Michael Gnade - ein fotografierender Künstler


Michael Gnade, 1941 in Magdeburg geboren, einen 'fotografierenden Künstler'
zu nennen, heisst dem Umstand Rechnung zu tragen, daß er in den bildenden Künsten
seine Studien absolvierte, während er in der Fotografie als Autodidakt,
wie er sich für ihn typisch ausdrückt, internationale Anerkennung gefunden
hat. Es heisst aber auch (im Sinne Michael Gnades), das Problematische
der Auffassung von Fotografie als Kunst anzudeuten. Von 1960 bis 1967 studierte
Michael Gnade zunächst an den Werkkunstschulen in Düsseldorf und Köln,
sodann an den Kunstakademien in Stuttgart und Düsseldorf Grafik, Malerei, Porträt-
und Aktzeichnen sowie Bildhauerei bei den Professoren Heinz-Georg Lenzen,
Ferdinand Macketanz, Manfred Sieler, Karl Bobek und Gerhard Gollwitzer.
Bei dem Maler und Karikaturisten Hans Pfannmüller studierte er
bemerkenswerterweise im Rahmen der Volkshochschule. Der Betrieb in der Kunst-
szene war Michael Gnades Sache nicht, vielmehr orientierte er sich am
Qualitätsideal der klassischen Meister, am Gegenständlichen und Handwerklichen.

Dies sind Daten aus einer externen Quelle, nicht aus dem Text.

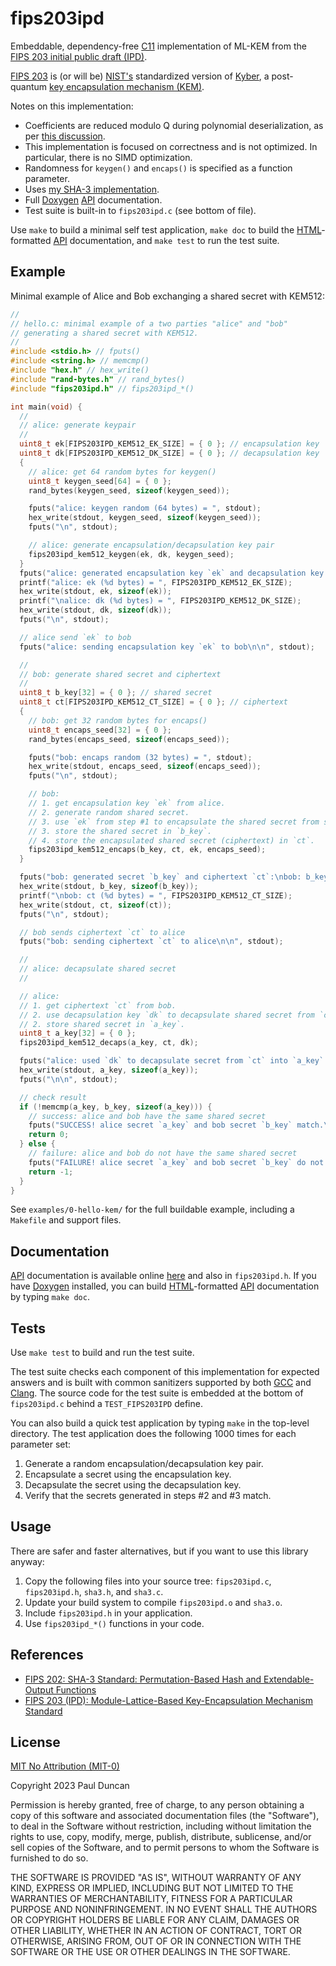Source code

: # fips203ipd

Embeddable, dependency-free [C11][] implementation of ML-KEM from the
[FIPS 203 initial public draft (IPD)][fips203ipd].

[FIPS 203][fips203ipd] is (or will be) [NIST's][nist] standardized
version of [Kyber][], a post-quantum [key encapsulation mechanism
(KEM)][kem].

Notes on this implementation:

- Coefficients are reduced modulo Q during polynomial deserialization, as per
  [this discussion][pqc-forum-decode-comment].
- This implementation is focused on correctness and is not optimized.
  In particular, there is no SIMD optimization.
- Randomness for `keygen()` and `encaps()` is specified as a function
  parameter.
- Uses [my SHA-3 implementation][sha3-mine].
- Full [Doxygen][] [API][] documentation.
- Test suite is built-in to `fips203ipd.c` (see bottom of file).

Use `make` to build a minimal self test application, `make doc` to build
the [HTML][]-formatted [API][] documentation, and `make test` to run the
test suite.

## Example

Minimal example of Alice and Bob exchanging a shared secret with KEM512:

```c
//
// hello.c: minimal example of a two parties "alice" and "bob"
// generating a shared secret with KEM512.
//
#include <stdio.h> // fputs()
#include <string.h> // memcmp()
#include "hex.h" // hex_write()
#include "rand-bytes.h" // rand_bytes()
#include "fips203ipd.h" // fips203ipd_*()

int main(void) {
  //
  // alice: generate keypair
  //
  uint8_t ek[FIPS203IPD_KEM512_EK_SIZE] = { 0 }; // encapsulation key
  uint8_t dk[FIPS203IPD_KEM512_DK_SIZE] = { 0 }; // decapsulation key
  {
    // alice: get 64 random bytes for keygen()
    uint8_t keygen_seed[64] = { 0 };
    rand_bytes(keygen_seed, sizeof(keygen_seed));

    fputs("alice: keygen random (64 bytes) = ", stdout);
    hex_write(stdout, keygen_seed, sizeof(keygen_seed));
    fputs("\n", stdout);

    // alice: generate encapsulation/decapsulation key pair
    fips203ipd_kem512_keygen(ek, dk, keygen_seed);
  }
  fputs("alice: generated encapsulation key `ek` and decapsulation key `dk`:\n", stdout);
  printf("alice: ek (%d bytes) = ", FIPS203IPD_KEM512_EK_SIZE);
  hex_write(stdout, ek, sizeof(ek));
  printf("\nalice: dk (%d bytes) = ", FIPS203IPD_KEM512_DK_SIZE);
  hex_write(stdout, dk, sizeof(dk));
  fputs("\n", stdout);

  // alice send `ek` to bob
  fputs("alice: sending encapsulation key `ek` to bob\n\n", stdout);

  //
  // bob: generate shared secret and ciphertext
  //
  uint8_t b_key[32] = { 0 }; // shared secret
  uint8_t ct[FIPS203IPD_KEM512_CT_SIZE] = { 0 }; // ciphertext
  {
    // bob: get 32 random bytes for encaps()
    uint8_t encaps_seed[32] = { 0 };
    rand_bytes(encaps_seed, sizeof(encaps_seed));

    fputs("bob: encaps random (32 bytes) = ", stdout);
    hex_write(stdout, encaps_seed, sizeof(encaps_seed));
    fputs("\n", stdout);

    // bob:
    // 1. get encapsulation key `ek` from alice.
    // 2. generate random shared secret.
    // 3. use `ek` from step #1 to encapsulate the shared secret from step #2.
    // 3. store the shared secret in `b_key`.
    // 4. store the encapsulated shared secret (ciphertext) in `ct`.
    fips203ipd_kem512_encaps(b_key, ct, ek, encaps_seed);
  }

  fputs("bob: generated secret `b_key` and ciphertext `ct`:\nbob: b_key (32 bytes) = ", stdout);
  hex_write(stdout, b_key, sizeof(b_key));
  printf("\nbob: ct (%d bytes) = ", FIPS203IPD_KEM512_CT_SIZE);
  hex_write(stdout, ct, sizeof(ct));
  fputs("\n", stdout);

  // bob sends ciphertext `ct` to alice
  fputs("bob: sending ciphertext `ct` to alice\n\n", stdout);

  //
  // alice: decapsulate shared secret
  //

  // alice:
  // 1. get ciphertext `ct` from bob.
  // 2. use decapsulation key `dk` to decapsulate shared secret from `ct`.
  // 2. store shared secret in `a_key`.
  uint8_t a_key[32] = { 0 };
  fips203ipd_kem512_decaps(a_key, ct, dk);

  fputs("alice: used `dk` to decapsulate secret from `ct` into `a_key`:\nalice: a_key (32 bytes) = ", stdout);
  hex_write(stdout, a_key, sizeof(a_key));
  fputs("\n\n", stdout);

  // check result
  if (!memcmp(a_key, b_key, sizeof(a_key))) {
    // success: alice and bob have the same shared secret
    fputs("SUCCESS! alice secret `a_key` and bob secret `b_key` match.\n", stdout);
    return 0;
  } else {
    // failure: alice and bob do not have the same shared secret
    fputs("FAILURE! alice secret `a_key` and bob secret `b_key` do not match.\n", stdout);
    return -1;
  }
}
```

See `examples/0-hello-kem/` for the full buildable example, including a
`Makefile` and support files.

## Documentation

[API][] documentation is available online [here][api-docs] and also in
`fips203ipd.h`.  If you have [Doxygen][] installed, you can build
[HTML][]-formatted [API][] documentation by typing `make doc`.

## Tests

Use `make test` to build and run the test suite.

The test suite checks each component of this implementation for expected
answers and is built with common sanitizers supported by both [GCC][]
and [Clang][].  The source code for the test suite is embedded at the
bottom of `fips203ipd.c` behind a `TEST_FIPS203IPD` define.

You can also build a quick test application by typing `make` in the
top-level directory.  The test application does the following 1000 times
for each parameter set:

1. Generate a random encapsulation/decapsulation key pair.
2. Encapsulate a secret using the encapsulation key.
3. Decapsulate the secret using the decapsulation key.
4. Verify that the secrets generated in steps #2 and #3 match.

## Usage

There are safer and faster alternatives, but if you want to use this
library anyway:

1. Copy the following files into your source tree: `fips203ipd.c`,
   `fips203ipd.h`, `sha3.h`, and `sha3.c`.
2. Update your build system to compile `fips203ipd.o` and `sha3.o`.
3. Include `fips203ipd.h` in your application.
4. Use `fips203ipd_*()` functions in your code.

## References

* [FIPS 202: SHA-3 Standard: Permutation-Based Hash and Extendable-Output Functions][fips202]
* [FIPS 203 (IPD): Module-Lattice-Based Key-Encapsulation Mechanism Standard][fips203ipd]

## License

[MIT No Attribution (MIT-0)][MIT-0]

Copyright 2023 Paul Duncan

Permission is hereby granted, free of charge, to any person obtaining a
copy of this software and associated documentation files (the
"Software"), to deal in the Software without restriction, including
without limitation the rights to use, copy, modify, merge, publish,
distribute, sublicense, and/or sell copies of the Software, and to
permit persons to whom the Software is furnished to do so.

THE SOFTWARE IS PROVIDED "AS IS", WITHOUT WARRANTY OF ANY KIND, EXPRESS
OR IMPLIED, INCLUDING BUT NOT LIMITED TO THE WARRANTIES OF
MERCHANTABILITY, FITNESS FOR A PARTICULAR PURPOSE AND NONINFRINGEMENT.
IN NO EVENT SHALL THE AUTHORS OR COPYRIGHT HOLDERS BE LIABLE FOR ANY
CLAIM, DAMAGES OR OTHER LIABILITY, WHETHER IN AN ACTION OF CONTRACT,
TORT OR OTHERWISE, ARISING FROM, OUT OF OR IN CONNECTION WITH THE
SOFTWARE OR THE USE OR OTHER DEALINGS IN THE SOFTWARE.

[c11]: https://en.wikipedia.org/wiki/C11_(C_standard_revision)
  "ISO/IEC 9899:2011"
[SHA-3]: https://en.wikipedia.org/wiki/SHA-3
  "Secure Hash Algorithm 3"
[sha3-mine]: https://github.com/pablotron/sha3
  "My FIPS 202 (SHA-3) implementation."
[fips203ipd]: https://csrc.nist.gov/pubs/fips/203/ipd
  "FIPS 203 (Initial Public Draft): Module-Lattice-Based Key-Encapsulation Mechanism Standard"
[fips202]: https://csrc.nist.gov/pubs/fips/202/final
  "SHA-3 Standard: Permutation-Based Hash and Extendable-Output Functions"
[pqc-forum-decode-comment]: https://groups.google.com/a/list.nist.gov/d/msgid/pqc-forum/ZRQvPT7kQ51NIRyJ%40disp3269
  "pqc-forum mailing list discussion about reducing coefficients modulo Q during deserialization."
[nist]: https://nist.gov/
  "National Institutes of Science and Technology"
[kyber]: https://pq-crystals.org/kyber/
  "Kyber: post-quantum key encapsulation mechanism based on the hardness of the module learning with errors (m-LWE) problem."
[kem]: https://en.wikipedia.org/wiki/Key_encapsulation_mechanism
  "Key encapsulation mechanism."
[gcc]: https://en.wikipedia.org/wiki/GNU_Compiler_Collection
  "GNU Compiler Collection."
[clang]: https://en.wikipedia.org/wiki/Clang
  "LLVM compiler front end."
[doxygen]: https://en.wikipedia.org/wiki/Doxygen
  "API documentation generator."
[api]: https://en.wikipedia.org/wiki/API
  "Application Programming Interface (API)"
[html]: https://en.wikipedia.org/wiki/HTML
  "HyperText Markup Language (HTML)"
[mit-0]: https://opensource.org/license/mit-0/
  "MIT No Attribution license"
[api-docs]: https://pmdn.org/api-docs/fips203ipd/
  "fips203ipd API documentation."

Nach seinem Studium arbeitete Michael Gnade, wie man gewöhnlich sagt, als freier
Künstler (also nicht in der freien Wirtschaft). Dabei bewirkte der spontane Erfolg,
den er mit seinen ersten Ausstellungen und Veröffentlichungen hatte, dass sich
Michael Gnade auch auf die Fotografie konzentrierte. Zum Glück verfügte der Fotograf
Michael Gnade dabei über die Maßstäbe des Künstlers Michael Gnade.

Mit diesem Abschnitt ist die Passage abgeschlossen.